Archive for May, 2006

Cross Keys and Cowslips

Monday, May 29th, 2006

Bus to Malton, then up and away on the folding bike to Settrington - lost my nerve at the ford with small wheels and a gravel bottom - then up onto the Wold to Settrington Beacon - almost 300 degrees view to the far distance - what a well chosen site.  Then South to Duggleby and on to Thixendale via the glorious descent into Fairy Dale and the long, winding Water Dale.  A pint of Jennings Cumberland Bitter in the Cross Keys at Thixendale went down a treat - smooth and thick.  The Cross Keys is still quite eccentric - less so than 30 years ago when it wasn’t sure if it served beer to strangers, let alone food.  Kids still have to eat in the garden though.

Then off to Millington, skirting Huggate.  Had to push the folder up the long hill out of Thixendale but then what a delight the long dry (almost -there’s a spring part way down) valley to Millington is - a first for me.  Didn’t have time for the excellent tea-shop in Millington, alas.
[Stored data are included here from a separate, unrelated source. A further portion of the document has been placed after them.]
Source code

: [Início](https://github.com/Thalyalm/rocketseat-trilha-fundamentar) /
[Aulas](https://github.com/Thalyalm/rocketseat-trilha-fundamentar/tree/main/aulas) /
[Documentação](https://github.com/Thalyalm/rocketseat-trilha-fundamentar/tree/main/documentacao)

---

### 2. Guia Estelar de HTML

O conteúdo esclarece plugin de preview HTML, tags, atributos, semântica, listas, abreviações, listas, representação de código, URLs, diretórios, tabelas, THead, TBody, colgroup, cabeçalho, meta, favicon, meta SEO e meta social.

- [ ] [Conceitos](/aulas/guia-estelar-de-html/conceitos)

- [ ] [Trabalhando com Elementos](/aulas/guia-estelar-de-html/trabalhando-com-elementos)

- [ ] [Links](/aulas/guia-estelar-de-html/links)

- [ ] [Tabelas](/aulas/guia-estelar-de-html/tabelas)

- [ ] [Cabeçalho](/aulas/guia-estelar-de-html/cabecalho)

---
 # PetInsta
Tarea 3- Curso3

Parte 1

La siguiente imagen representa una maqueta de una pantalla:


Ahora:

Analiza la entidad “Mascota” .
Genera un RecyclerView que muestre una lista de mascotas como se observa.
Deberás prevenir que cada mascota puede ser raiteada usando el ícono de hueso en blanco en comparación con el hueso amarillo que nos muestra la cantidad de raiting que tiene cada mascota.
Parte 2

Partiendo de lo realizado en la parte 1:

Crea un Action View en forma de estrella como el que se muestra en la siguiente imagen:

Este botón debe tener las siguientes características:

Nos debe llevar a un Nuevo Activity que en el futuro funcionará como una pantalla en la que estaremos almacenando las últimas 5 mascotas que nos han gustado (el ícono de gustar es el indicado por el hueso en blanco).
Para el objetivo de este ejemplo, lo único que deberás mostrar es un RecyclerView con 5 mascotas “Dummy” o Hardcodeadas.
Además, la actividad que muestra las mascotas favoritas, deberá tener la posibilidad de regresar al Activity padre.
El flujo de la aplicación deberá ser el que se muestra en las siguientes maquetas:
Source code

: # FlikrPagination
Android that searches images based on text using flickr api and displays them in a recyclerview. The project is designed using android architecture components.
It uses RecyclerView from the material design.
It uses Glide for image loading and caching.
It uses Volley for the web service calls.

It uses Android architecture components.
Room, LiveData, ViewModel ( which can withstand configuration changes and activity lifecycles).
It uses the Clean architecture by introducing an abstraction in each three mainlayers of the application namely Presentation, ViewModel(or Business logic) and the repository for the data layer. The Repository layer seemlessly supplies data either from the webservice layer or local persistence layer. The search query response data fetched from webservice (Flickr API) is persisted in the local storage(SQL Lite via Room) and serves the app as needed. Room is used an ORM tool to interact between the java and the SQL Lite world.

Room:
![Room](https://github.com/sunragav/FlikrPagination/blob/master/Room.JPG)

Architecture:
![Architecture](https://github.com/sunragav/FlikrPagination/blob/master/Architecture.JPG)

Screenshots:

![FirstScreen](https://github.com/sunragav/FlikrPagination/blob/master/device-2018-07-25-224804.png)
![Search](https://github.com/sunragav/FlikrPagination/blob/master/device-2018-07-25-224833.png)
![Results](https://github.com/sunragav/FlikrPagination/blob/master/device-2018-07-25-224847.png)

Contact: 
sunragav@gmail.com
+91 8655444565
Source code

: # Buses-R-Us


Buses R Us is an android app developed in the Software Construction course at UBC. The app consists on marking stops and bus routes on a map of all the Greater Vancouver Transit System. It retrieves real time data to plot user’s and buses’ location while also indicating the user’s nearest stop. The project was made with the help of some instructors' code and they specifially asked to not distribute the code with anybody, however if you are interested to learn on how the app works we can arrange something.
And all the way from Settrington to Millington, on the wolds, on the chalk, cowslips in such abundance as you have never seen.  And larks, and the last of the bluebells.

And so to Pocklington, and the bus.

Bluebell Woods

Saturday, May 27th, 2006

Ferroequinologists will think at once of the Bluebell Railway, in Sussex, but in North Yorkshire we have our own displays of this wonderful woodland flower.  Walking from Crambeck into Castle Howard Woods and up onto the ridge which overlooks the main parkland, one passes through the richest possible sea of colour, spreading up the hillsides and lit up here and there where the sun comes through the new leaves on the overarching trees.  And then one can drop down to the Crown and Cushion in Welburn for a pint and some grub before heading back to catch the bus at Whitwell on the Hill.

(And for those of you who think, how quaint, a bus, rest assured that they run every half-hour, Monday to Saturday, between Leeds and Malton via York (hourly on Sundays) and will also take you on to Whitby, Scarborough, Filey and Bridlington in safety and comfort. And many are double deckers so you can see over the hedges.  Don’t use the car - it just doesn’t make sense)

Trygve Seim and Frode Haltli

Sunday, May 14th, 2006

What does it mean ?

These are the names of a couple of Norwegian musicians who I saw at a concert recently. Trygve plays saxophone, an obvious disciple of the great Jan Gabarek, and Frode has a symbiotic relationship with a huge black caterpillar of an accordion out of which he produces the most amazing noises, most of them music.

Beautiful evocative sounds - mostly free jazz - which means that a conventional “tune” is a rarity, except briefly - but it’s that soaring sax which takes one up into the blue, underpinned by sensitive backing on the accordion.  Apparently they are recording a CD for ECM later this year - I expect to have it in my Christmas stocking.